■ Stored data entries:
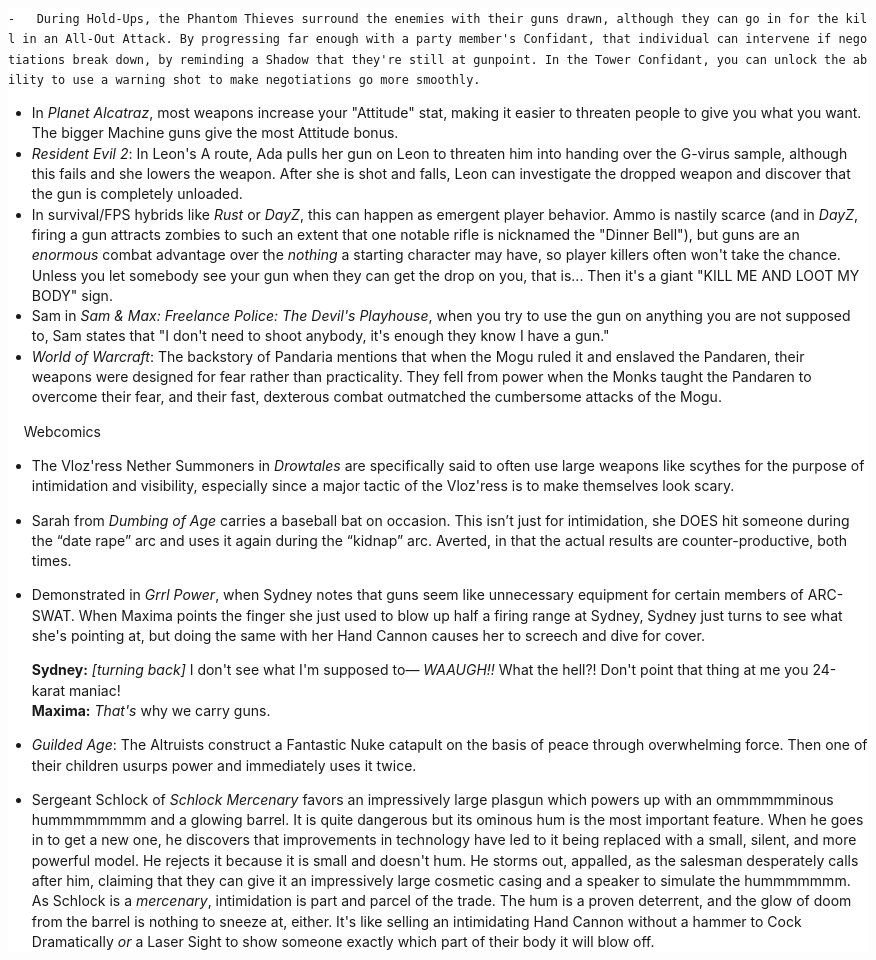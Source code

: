     -   During Hold-Ups, the Phantom Thieves surround the enemies with their guns drawn, although they can go in for the kill in an All-Out Attack. By progressing far enough with a party member's Confidant, that individual can intervene if negotiations break down, by reminding a Shadow that they're still at gunpoint. In the Tower Confidant, you can unlock the ability to use a warning shot to make negotiations go more smoothly.
-   In _Planet Alcatraz_, most weapons increase your "Attitude" stat, making it easier to threaten people to give you what you want. The bigger Machine guns give the most Attitude bonus.
-   _Resident Evil 2_: In Leon's A route, Ada pulls her gun on Leon to threaten him into handing over the G-virus sample, although this fails and she lowers the weapon. After she is shot and falls, Leon can investigate the dropped weapon and discover that the gun is completely unloaded.
-   In survival/FPS hybrids like _Rust_ or _DayZ_, this can happen as emergent player behavior. Ammo is nastily scarce (and in _DayZ_, firing a gun attracts zombies to such an extent that one notable rifle is nicknamed the "Dinner Bell"), but guns are an _enormous_ combat advantage over the _nothing_ a starting character may have, so player killers often won't take the chance. Unless you let somebody see your gun when they can get the drop on you, that is... Then it's a giant "KILL ME AND LOOT MY BODY" sign.
-   Sam in _Sam & Max: Freelance Police: The Devil's Playhouse_, when you try to use the gun on anything you are not supposed to, Sam states that "I don't need to shoot anybody, it's enough they know I have a gun."
-   _World of Warcraft_: The backstory of Pandaria mentions that when the Mogu ruled it and enslaved the Pandaren, their weapons were designed for fear rather than practicality. They fell from power when the Monks taught the Pandaren to overcome their fear, and their fast, dexterous combat outmatched the cumbersome attacks of the Mogu.

    Webcomics 

-   The Vloz'ress Nether Summoners in _Drowtales_ are specifically said to often use large weapons like scythes for the purpose of intimidation and visibility, especially since a major tactic of the Vloz'ress is to make themselves look scary.
-   Sarah from _Dumbing of Age_ carries a baseball bat on occasion. This isn’t just for intimidation, she DOES hit someone during the “date rape” arc and uses it again during the “kidnap” arc. Averted, in that the actual results are counter-productive, both times.
-   Demonstrated in _Grrl Power_, when Sydney notes that guns seem like unnecessary equipment for certain members of ARC-SWAT. When Maxima points the finger she just used to blow up half a firing range at Sydney, Sydney just turns to see what she's pointing at, but doing the same with her Hand Cannon causes her to screech and dive for cover.
    
    **Sydney:** _\[turning back\]_ I don't see what I'm supposed to— _WAAUGH!!_ What the hell?! Don't point that thing at me you 24-karat maniac!  
    **Maxima:** _That's_ why we carry guns.
    
-   _Guilded Age_: The Altruists construct a Fantastic Nuke catapult on the basis of peace through overwhelming force. Then one of their children usurps power and immediately uses it twice.
-   Sergeant Schlock of _Schlock Mercenary_ favors an impressively large plasgun which powers up with an ommmmmminous hummmmmmmm and a glowing barrel. It is quite dangerous but its ominous hum is the most important feature. When he goes in to get a new one, he discovers that improvements in technology have led to it being replaced with a small, silent, and more powerful model. He rejects it because it is small and doesn't hum. He storms out, appalled, as the salesman desperately calls after him, claiming that they can give it an impressively large cosmetic casing and a speaker to simulate the hummmmmmm. As Schlock is a _mercenary_, intimidation is part and parcel of the trade. The hum is a proven deterrent, and the glow of doom from the barrel is nothing to sneeze at, either. It's like selling an intimidating Hand Cannon without a hammer to Cock Dramatically _or_ a Laser Sight to show someone exactly which part of their body it will blow off.
    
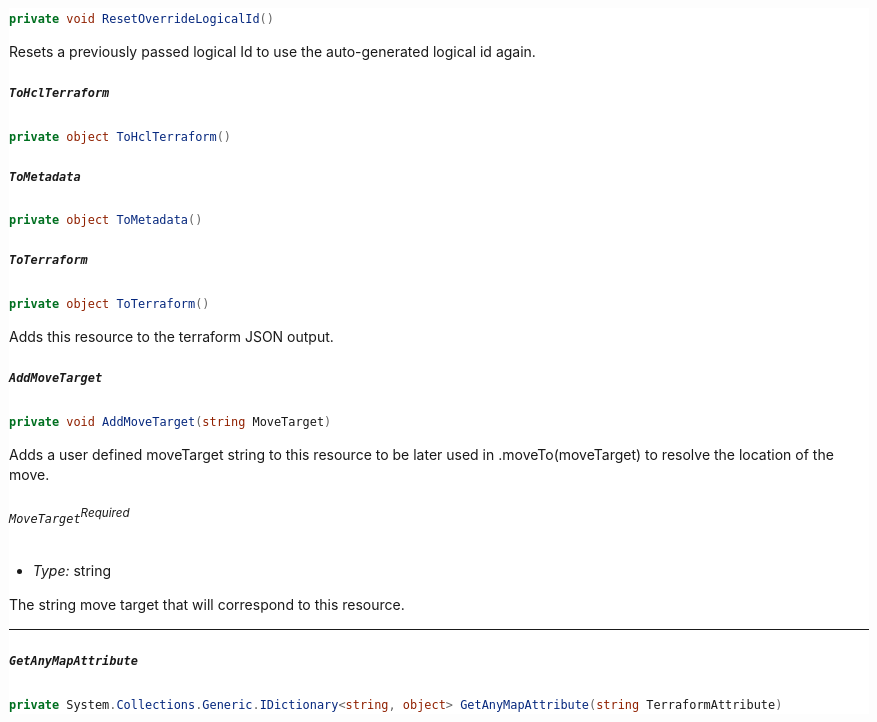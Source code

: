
 ```csharp
private void ResetOverrideLogicalId()
```

Resets a previously passed logical Id to use the auto-generated logical id again.

##### `ToHclTerraform` <a name="ToHclTerraform" id="@cdktf/provider-okta.appOauthRoleAssignment.AppOauthRoleAssignment.toHclTerraform"></a>

```csharp
private object ToHclTerraform()
```

##### `ToMetadata` <a name="ToMetadata" id="@cdktf/provider-okta.appOauthRoleAssignment.AppOauthRoleAssignment.toMetadata"></a>

```csharp
private object ToMetadata()
```

##### `ToTerraform` <a name="ToTerraform" id="@cdktf/provider-okta.appOauthRoleAssignment.AppOauthRoleAssignment.toTerraform"></a>

```csharp
private object ToTerraform()
```

Adds this resource to the terraform JSON output.

##### `AddMoveTarget` <a name="AddMoveTarget" id="@cdktf/provider-okta.appOauthRoleAssignment.AppOauthRoleAssignment.addMoveTarget"></a>

```csharp
private void AddMoveTarget(string MoveTarget)
```

Adds a user defined moveTarget string to this resource to be later used in .moveTo(moveTarget) to resolve the location of the move.

###### `MoveTarget`<sup>Required</sup> <a name="MoveTarget" id="@cdktf/provider-okta.appOauthRoleAssignment.AppOauthRoleAssignment.addMoveTarget.parameter.moveTarget"></a>

- *Type:* string

The string move target that will correspond to this resource.

---

##### `GetAnyMapAttribute` <a name="GetAnyMapAttribute" id="@cdktf/provider-okta.appOauthRoleAssignment.AppOauthRoleAssignment.getAnyMapAttribute"></a>

```csharp
private System.Collections.Generic.IDictionary<string, object> GetAnyMapAttribute(string TerraformAttribute)
```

■ ASSIGNMENT:
Find all the lines with "private" in the data and copy them.

■ SOLUTION BELOW:
private void ResetOverrideLogicalId()
private object ToHclTerraform()
private object ToMetadata()
private object ToTerraform()
private void AddMoveTarget(string MoveTarget)
private System.Collections.Generic.IDictionary<string, object> GetAnyMapAttribute(string TerraformAttribute)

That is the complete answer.